* [What is expected]:
Show every line of the data that includes the word "platform".

* [The records]:
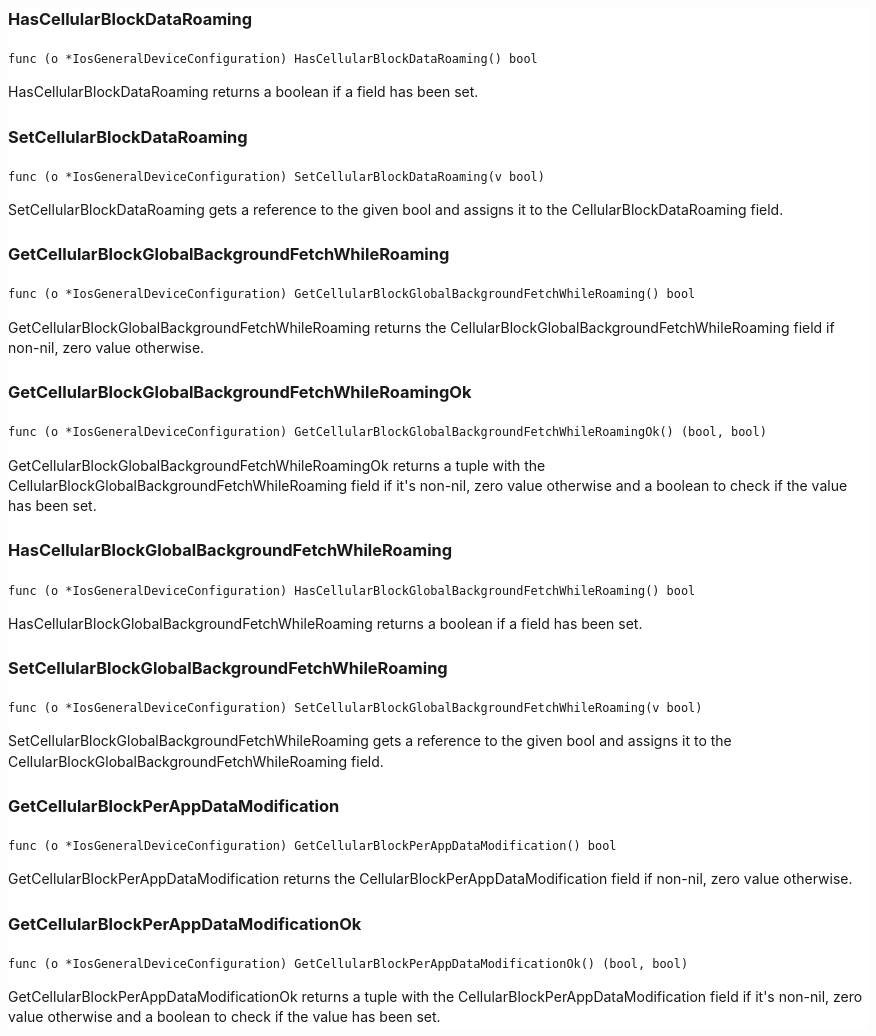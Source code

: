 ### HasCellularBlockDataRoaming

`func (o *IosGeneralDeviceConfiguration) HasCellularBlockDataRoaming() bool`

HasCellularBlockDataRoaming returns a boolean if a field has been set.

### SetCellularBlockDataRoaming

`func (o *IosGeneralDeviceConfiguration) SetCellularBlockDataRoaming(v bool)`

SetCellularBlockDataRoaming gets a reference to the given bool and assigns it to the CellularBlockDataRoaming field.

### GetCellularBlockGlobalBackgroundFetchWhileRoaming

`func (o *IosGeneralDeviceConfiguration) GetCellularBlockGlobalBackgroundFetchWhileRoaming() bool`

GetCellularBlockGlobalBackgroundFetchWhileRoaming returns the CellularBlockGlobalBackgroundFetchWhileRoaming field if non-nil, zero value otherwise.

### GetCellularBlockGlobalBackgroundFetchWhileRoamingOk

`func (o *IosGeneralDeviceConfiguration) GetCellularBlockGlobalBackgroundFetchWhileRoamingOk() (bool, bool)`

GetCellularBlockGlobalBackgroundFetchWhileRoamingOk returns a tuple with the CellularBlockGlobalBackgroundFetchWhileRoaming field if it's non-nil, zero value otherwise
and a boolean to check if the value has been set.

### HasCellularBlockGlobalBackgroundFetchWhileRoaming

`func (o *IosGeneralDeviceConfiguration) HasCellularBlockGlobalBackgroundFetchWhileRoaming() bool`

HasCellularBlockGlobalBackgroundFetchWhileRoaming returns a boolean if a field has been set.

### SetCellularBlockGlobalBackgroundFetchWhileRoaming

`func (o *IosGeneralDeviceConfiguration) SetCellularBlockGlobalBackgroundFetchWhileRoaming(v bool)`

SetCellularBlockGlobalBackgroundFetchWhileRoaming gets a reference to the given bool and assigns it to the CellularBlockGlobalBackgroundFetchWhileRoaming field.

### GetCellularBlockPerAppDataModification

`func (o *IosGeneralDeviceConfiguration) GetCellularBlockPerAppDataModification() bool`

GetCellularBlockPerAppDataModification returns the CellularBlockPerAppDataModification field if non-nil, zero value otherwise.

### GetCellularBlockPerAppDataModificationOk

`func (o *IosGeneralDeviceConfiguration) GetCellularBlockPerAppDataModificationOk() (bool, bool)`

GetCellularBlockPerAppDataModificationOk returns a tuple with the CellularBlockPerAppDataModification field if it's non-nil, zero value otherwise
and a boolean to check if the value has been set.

--

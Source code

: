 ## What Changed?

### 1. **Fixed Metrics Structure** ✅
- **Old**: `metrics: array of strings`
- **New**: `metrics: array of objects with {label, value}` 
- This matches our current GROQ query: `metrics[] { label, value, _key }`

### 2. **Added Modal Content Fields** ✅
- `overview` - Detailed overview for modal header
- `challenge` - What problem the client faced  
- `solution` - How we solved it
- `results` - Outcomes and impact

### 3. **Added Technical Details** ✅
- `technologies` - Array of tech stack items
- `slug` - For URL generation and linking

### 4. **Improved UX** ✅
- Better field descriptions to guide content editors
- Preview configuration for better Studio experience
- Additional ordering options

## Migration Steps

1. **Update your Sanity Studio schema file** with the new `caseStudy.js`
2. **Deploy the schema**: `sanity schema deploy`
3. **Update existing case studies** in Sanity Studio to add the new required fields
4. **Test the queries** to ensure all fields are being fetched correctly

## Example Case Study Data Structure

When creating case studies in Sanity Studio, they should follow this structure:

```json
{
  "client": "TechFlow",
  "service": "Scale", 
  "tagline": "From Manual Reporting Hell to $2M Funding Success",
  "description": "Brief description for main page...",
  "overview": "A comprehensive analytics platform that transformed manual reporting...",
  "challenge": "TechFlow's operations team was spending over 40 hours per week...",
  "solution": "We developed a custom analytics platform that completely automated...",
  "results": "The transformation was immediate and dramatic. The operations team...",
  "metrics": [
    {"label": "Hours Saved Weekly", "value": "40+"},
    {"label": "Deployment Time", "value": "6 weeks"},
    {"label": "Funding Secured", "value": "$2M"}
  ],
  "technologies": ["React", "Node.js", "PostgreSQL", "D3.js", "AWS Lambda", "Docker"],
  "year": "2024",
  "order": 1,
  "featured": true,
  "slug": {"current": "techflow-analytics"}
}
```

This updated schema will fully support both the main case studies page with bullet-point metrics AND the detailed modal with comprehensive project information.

* [Reply to the task]:
  "overview": "A comprehensive analytics platform that transformed manual reporting...",
  "solution": "We developed a custom analytics platform that completely automated...",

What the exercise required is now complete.